The Deadly Results of a D.E.A.-Backed Raid in Honduras
By ANNIE BIRD and ALEXANDER MAIN
JULY 2, 2017
WASHINGTON It was a dark, moonless night. A small passenger boat had nearly reached the end of its six-hour journey upriver when helicopters appeared overhead and another boat came into view. Shots were fired, hitting several passengers. As terrified men, women and children leapt into the water, they were fired on again by a machine-gunner perched in a helicopter. Four people were killed, two of them women, another a 14-year-old boy. Several more were injured.

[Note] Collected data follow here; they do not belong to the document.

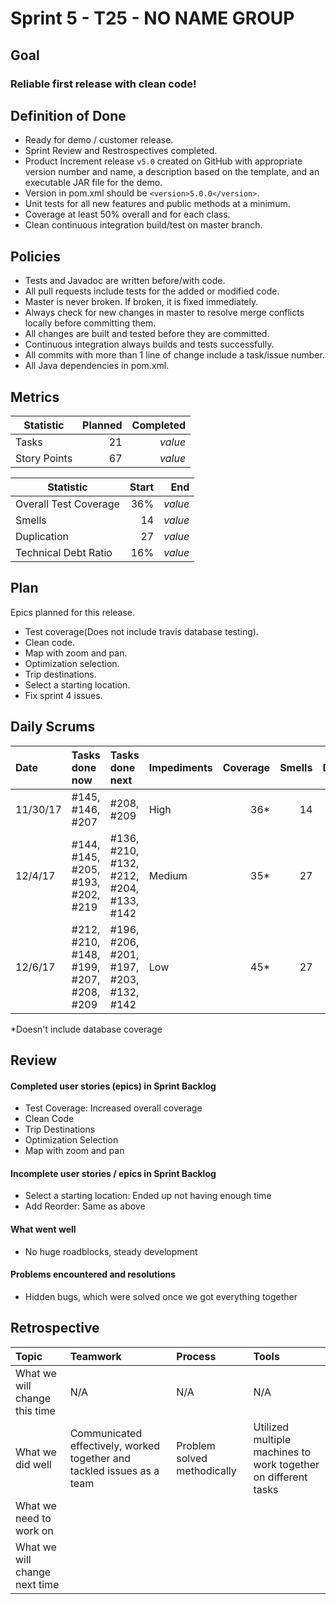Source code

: # Sprint 5 - T25 - NO NAME GROUP

## Goal

### Reliable first release with clean code!

## Definition of Done

* Ready for demo / customer release.
* Sprint Review and Restrospectives completed.
* Product Increment release `v5.0` created on GitHub with appropriate version number and name, a description based on the template, and an executable JAR file for the demo.
* Version in pom.xml should be `<version>5.0.0</version>`.
* Unit tests for all new features and public methods at a minimum.
* Coverage at least 50% overall and for each class.
* Clean continuous integration build/test on master branch.

## Policies

* Tests and Javadoc are written before/with code.  
* All pull requests include tests for the added or modified code.
* Master is never broken.  If broken, it is fixed immediately.
* Always check for new changes in master to resolve merge conflicts locally before committing them.
* All changes are built and tested before they are committed.
* Continuous integration always builds and tests successfully.
* All commits with more than 1 line of change include a task/issue number.
* All Java dependencies in pom.xml.


## Metrics

Statistic | Planned | Completed
--- | ---: | ---:
Tasks |  21  | *value* 
Story Points |  67  | *value* 


Statistic | Start | End
--- | ---: | ---:
Overall Test Coverage | 36% | *value* 
Smells | 14 | *value* 
Duplication | 27 | *value* 
Technical Debt Ratio | 16% | *value* 

## Plan

Epics planned for this release.

* Test coverage(Does not include travis database testing).
* Clean code.
* Map with zoom and pan.
* Optimization selection.
* Trip destinations.
* Select a starting location. 
* Fix sprint 4 issues.

## Daily Scrums

Date | Tasks done now | Tasks done next | Impediments | Coverage | Smells | Duplication | Technical Debt Ratio
:--- | :--- | :--- | :--- | ---: | ---: | ---: | ---:
11/30/17 | #145, #146, #207 | #208, #209 | High | 36* | 14 | 27 | 16%
12/4/17 | #144, #145, #205, #193, #202, #219 | #136, #210, #132, #212, #204, #133, #142 | Medium | 35* | 27 | 48 | 14%
12/6/17| #212, #210, #148, #199, #207, #208, #209 | #196, #206, #201, #197, #203, #132, #142 | Low | 45* | 27 | 48 | 14%

*Doesn't include database coverage
 

## Review

#### Completed user stories (epics) in Sprint Backlog 
* Test Coverage: Increased overall coverage
* Clean Code
* Trip Destinations
* Optimization Selection
* Map with zoom and pan

#### Incomplete user stories / epics in Sprint Backlog 
* Select a starting location: Ended up not having enough time
* Add Reorder: Same as above

#### What went well
* No huge roadblocks, steady development


#### Problems encountered and resolutions
* Hidden bugs, which were solved once we got everything together

## Retrospective

Topic | Teamwork | Process | Tools
:--- | :--- | :--- | :---
What we will change this time | N/A | N/A | N/A
What we did well | Communicated effectively, worked together and tackled issues as a team | Problem solved methodically | Utilized multiple machines to work together on different tasks 
What we need to work on |  |  |
What we will change next time |  |  |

It could have been another tragic scene of carnage from Syria, South Sudan or some other war-torn place. But this grisly incident occurred in the otherwise peaceful Miskito indigenous community of Ahuas, Honduras, during a May 2012 counternarcotics mission involving agents from the Drug Enforcement Administration, a United States-vetted Honduran police unit and machine-gun-equipped State Department helicopters.
The D.E.A. and Honduran police said that the passenger boat carried drug traffickers who fired first. Local residents told a different story, of a water taxi carrying unarmed travelers with no links to drug trafficking.
Weeks later we traveled to Ahuas and worked with local human rights defenders to piece together the boat passengers accounts. A grieving mother described how her teenage son was shot dead before her eyes. A nurse told us about her deceased pregnant sister and her struggle to care for her orphaned niece and nephew.